_WHAT THE TASK ASKS_
In the records below, tally the lines that contain the word "left" and give only that number.

_GIVEN RECORDS_
····················
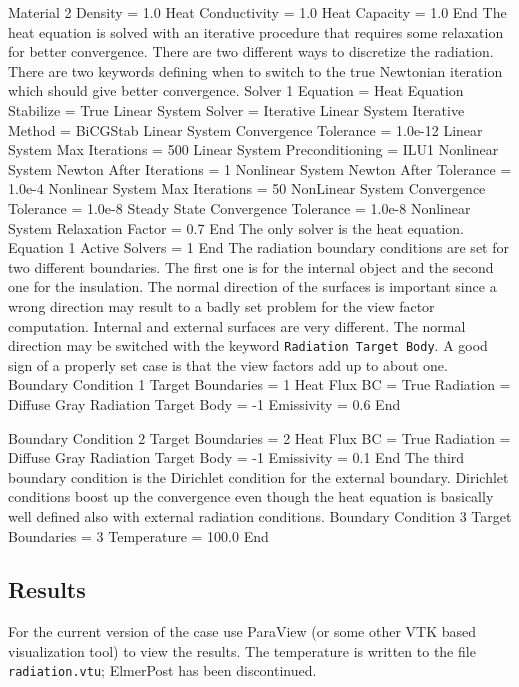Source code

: Material 2
   Density = 1.0
   Heat Conductivity = 1.0
   Heat Capacity = 1.0
End
\ttend
The heat equation is solved with an iterative procedure that requires some relaxation 
for better convergence. There are two different ways to discretize the radiation. 
There are two keywords defining when to switch to the true Newtonian iteration
which should give better convergence.
\ttbegin
Solver 1
  Equation = Heat Equation
  Stabilize = True
  Linear System Solver = Iterative
  Linear System Iterative Method = BiCGStab
  Linear System Convergence Tolerance = 1.0e-12
  Linear System Max Iterations = 500
  Linear System Preconditioning = ILU1
  Nonlinear System Newton After Iterations = 1
  Nonlinear System Newton After Tolerance = 1.0e-4
  Nonlinear System Max Iterations = 50
  NonLinear System Convergence Tolerance = 1.0e-8
  Steady State Convergence Tolerance = 1.0e-8
  Nonlinear System Relaxation Factor = 0.7
End
\ttend
The only solver is the heat equation.
\ttbegin
Equation 1
  Active Solvers = 1
End
\ttend
%
The radiation boundary conditions are set for two different boundaries. The first one
is for the internal object and the second one for the insulation. The normal direction
of the surfaces is important since a wrong direction may result to a badly set problem for
the view factor computation. Internal and external surfaces are very different.
The normal direction may be switched with the keyword \texttt{Radiation Target Body}.
A good sign of a properly set case is that the view factors add up to about one.
\ttbegin
Boundary Condition 1
   Target Boundaries = 1
   Heat Flux BC = True
   Radiation = Diffuse Gray
   Radiation Target Body = -1
   Emissivity = 0.6
End

Boundary Condition 2
   Target Boundaries = 2
   Heat Flux BC = True
   Radiation = Diffuse Gray
   Radiation Target Body = -1
   Emissivity = 0.1
End
\ttend
%
The third boundary condition is the Dirichlet condition for the external boundary.
Dirichlet conditions boost up the convergence even though the heat equation is basically
well defined also with external radiation conditions.
\ttbegin
Boundary Condition 3
   Target Boundaries = 3
   Temperature = 100.0
End
\ttend


\subsection*{Results}

For the current version of the case use ParaView (or some other
VTK based visualization tool) to view the results. The temperature is
written to the file {\tt radiation.vtu}; ElmerPost has been discontinued.

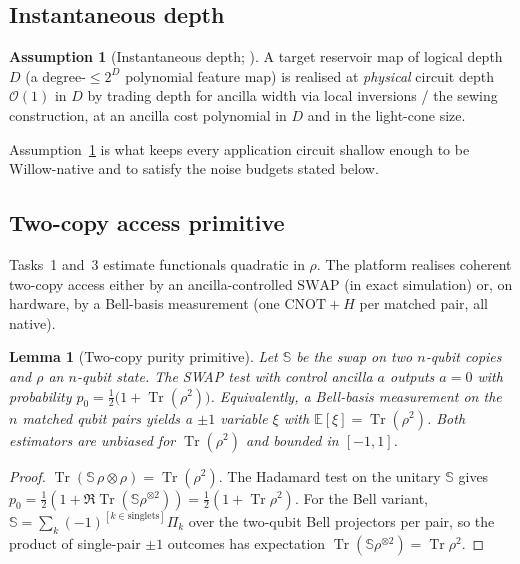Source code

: \documentclass[11pt]{article}
\theoremstyle{plain}
\newtheorem{lemma}[theorem]{Lemma}
\theoremstyle{definition}
\newtheorem{assumption}[theorem]{Assumption}
\theoremstyle{remark}
\newcommand{\Tr}{\operatorname{Tr}}
\newcommand{\E}{\mathbb{E}}
\newcommand{\SWAP}{\mathbb{S}}
\newcommand{\bigO}{\mathcal{O}}
\begin{document}
\subsection{Instantaneous depth}
\begin{assumption}[Instantaneous depth; \cite{LSQC,GenAdv}]\label{ass:idepth}
A target reservoir map of logical depth $D$ (a degree-$\le 2^{D}$ polynomial feature map) is realised at \emph{physical} circuit depth $\bigO(1)$ in $D$ by trading depth for ancilla width via local inversions / the sewing construction, at an ancilla cost polynomial in $D$ and in the light-cone size.
\end{assumption}
Assumption~\ref{ass:idepth} is what keeps every application circuit shallow enough to be Willow-native and to satisfy the noise budgets stated below.

\subsection{Two-copy access primitive}
Tasks~1 and~3 estimate functionals quadratic in $\rho$. The platform realises coherent two-copy access either by an ancilla-controlled $\mathrm{SWAP}$ (in exact simulation) or, on hardware, by a Bell-basis measurement (one $\mathrm{CNOT}+H$ per matched pair, all native).

\begin{lemma}[Two-copy purity primitive]\label{lem:swap}
Let $\SWAP$ be the swap on two $n$-qubit copies and $\rho$ an $n$-qubit state. The SWAP test with control ancilla $a$ outputs $a=0$ with probability $p_0=\tfrac12\big(1+\Tr(\rho^2)\big)$. Equivalently, a Bell-basis measurement on the $n$ matched qubit pairs yields a $\pm1$ variable $\xi$ with $\E[\xi]=\Tr(\rho^2)$. Both estimators are unbiased for $\Tr(\rho^2)$ and bounded in $[-1,1]$.
\end{lemma}
\begin{proof}
$\Tr(\SWAP\,\rho\otimes\rho)=\Tr(\rho^2)$. The Hadamard test on the unitary $\SWAP$ gives $p_0=\tfrac12(1+\Re\Tr(\SWAP\rho^{\otimes2}))=\tfrac12(1+\Tr\rho^2)$. For the Bell variant, $\SWAP=\sum_{k}(-1)^{[k\in\text{singlets}]}\Pi_k$ over the two-qubit Bell projectors per pair, so the product of single-pair $\pm1$ outcomes has expectation $\Tr(\SWAP\rho^{\otimes2})=\Tr\rho^2$.\end{proof}
\end{document}
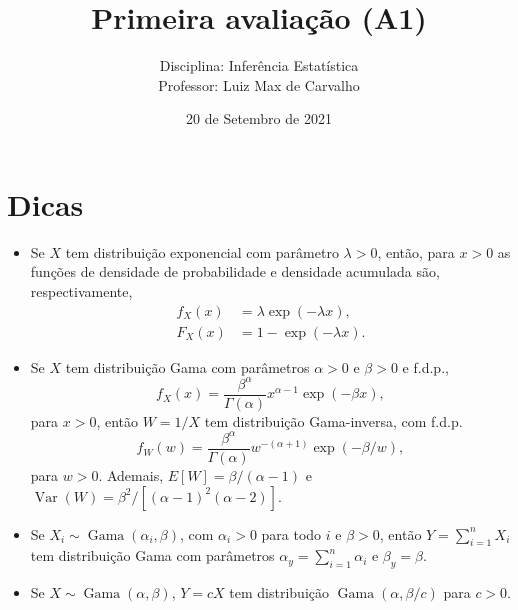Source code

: \documentclass[a4paper,10pt, notitlepage]{report}
\title{Primeira avaliação (A1)}
\author{Disciplina: Inferência Estatística \\ Professor: Luiz Max de Carvalho}
\date{20 de Setembro de 2021}
\newcommand{\vr}{\operatorname{Var}} %
\begin{document}
\maketitle


\begin{center}
\end{center}

\section*{Dicas}
\begin{itemize}
 \item Se $X$ tem distribuição exponencial com parâmetro $\lambda > 0$, então, para $x>0$ as funções de densidade de probabilidade e densidade acumulada são, respectivamente,
 \begin{align*}
 f_X(x) &= \lambda \exp\left(-\lambda x\right),\\
 F_X(x) &= 1 - \exp(-\lambda x).
 \end{align*}
 \item Se $X$ tem distribuição Gama com parâmetros $\alpha >0$ e $\beta >0$ e f.d.p.,
 $$
 f_X(x) = \frac{\beta^\alpha}{\Gamma(\alpha)} x^{\alpha - 1} \exp(-\beta x),
 $$
 para $x>0$, então $W = 1/X$ tem distribuição Gama-inversa, com f.d.p.
 $$
 f_W(w) = \frac{\beta^\alpha}{\Gamma(\alpha)} w^{-(\alpha + 1)} \exp(-\beta/w),
 $$
 para $w>0$.
 Ademais, $E[W] = \beta/(\alpha - 1)$ e $\vr(W) = \beta^2/[(\alpha-1)^2(\alpha-2)]$.
\item Se $X_i \sim \operatorname{Gama}(\alpha_i, \beta)$, com $\alpha_i >0$  para todo $i$ e $\beta>0$, então $Y = \sum_{i=1}^n X_i$ tem distribuição Gama com parâmetros $\alpha_y = \sum_{i=1}^n \alpha_i$ e $\beta_y = \beta$.
\item Se $X \sim \operatorname{Gama}(\alpha, \beta)$, $Y = cX$ tem distribuição $\operatorname{Gama}(\alpha, \beta/c)$ para $c>0$.
\end{itemize}
 
\end{document}
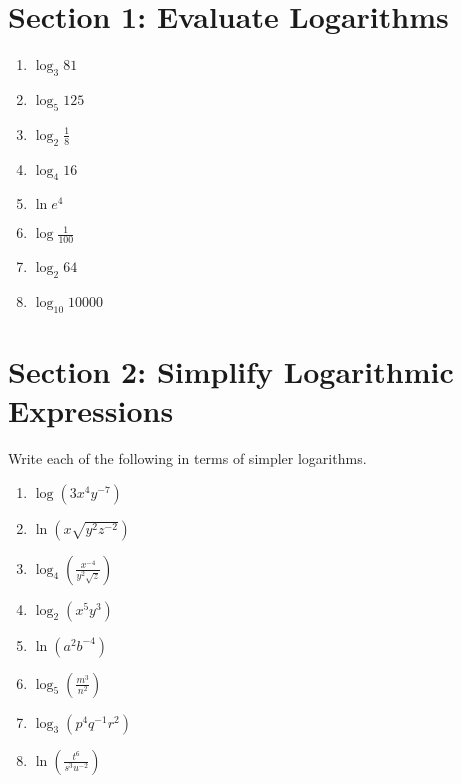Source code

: \documentclass{hw}
\begin{document}
\section*{\normalsize Section 1: Evaluate Logarithms}
\begin{enumerate}[label=\alph*.]
    \item $ \log_3 81 $
        \studentlargeworkspace
    \item $ \log_5 125 $
        \studentlargeworkspace
    \item $ \log_2 \frac{1}{8} $
        \studentlargeworkspace
    \item $ \log_4 16 $
        \studentlargeworkspace
    \item $ \ln e^4 $
        \studentlargeworkspace
    \item $ \log \frac{1}{100} $
        \studentlargeworkspace
    \item $ \log_2 64 $
        \studentlargeworkspace
    \item $ \log_{10} 10000 $
        \studentlargeworkspace
\end{enumerate}

\section*{\normalsize Section 2: Simplify Logarithmic Expressions}
Write each of the following in terms of simpler logarithms.
\begin{enumerate}[label=\alph*.]
    \item $ \log (3x^4 y^{-7}) $
        \studentlargeworkspace
    \item $ \ln (x \sqrt{y^2 z^{-2}}) $
        \studentlargeworkspace
    \item $ \log_4 \left( \frac{x^{-4}}{y^2 \sqrt{z}} \right) $
        \studentlargeworkspace
    \item $ \log_2 (x^5 y^3) $
        \studentlargeworkspace
    \item $ \ln (a^2 b^{-4}) $
        \studentlargeworkspace
    \item $ \log_5 \left( \frac{m^3}{n^2} \right) $
        \studentlargeworkspace
    \item $ \log_3 (p^4 q^{-1} r^2) $
        \studentlargeworkspace
    \item $ \ln \left( \frac{t^6}{s^3 u^{-2}} \right) $
        \studentlargeworkspace
\end{enumerate}
\end{document}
····················
_SOLVED PROBLEM_
4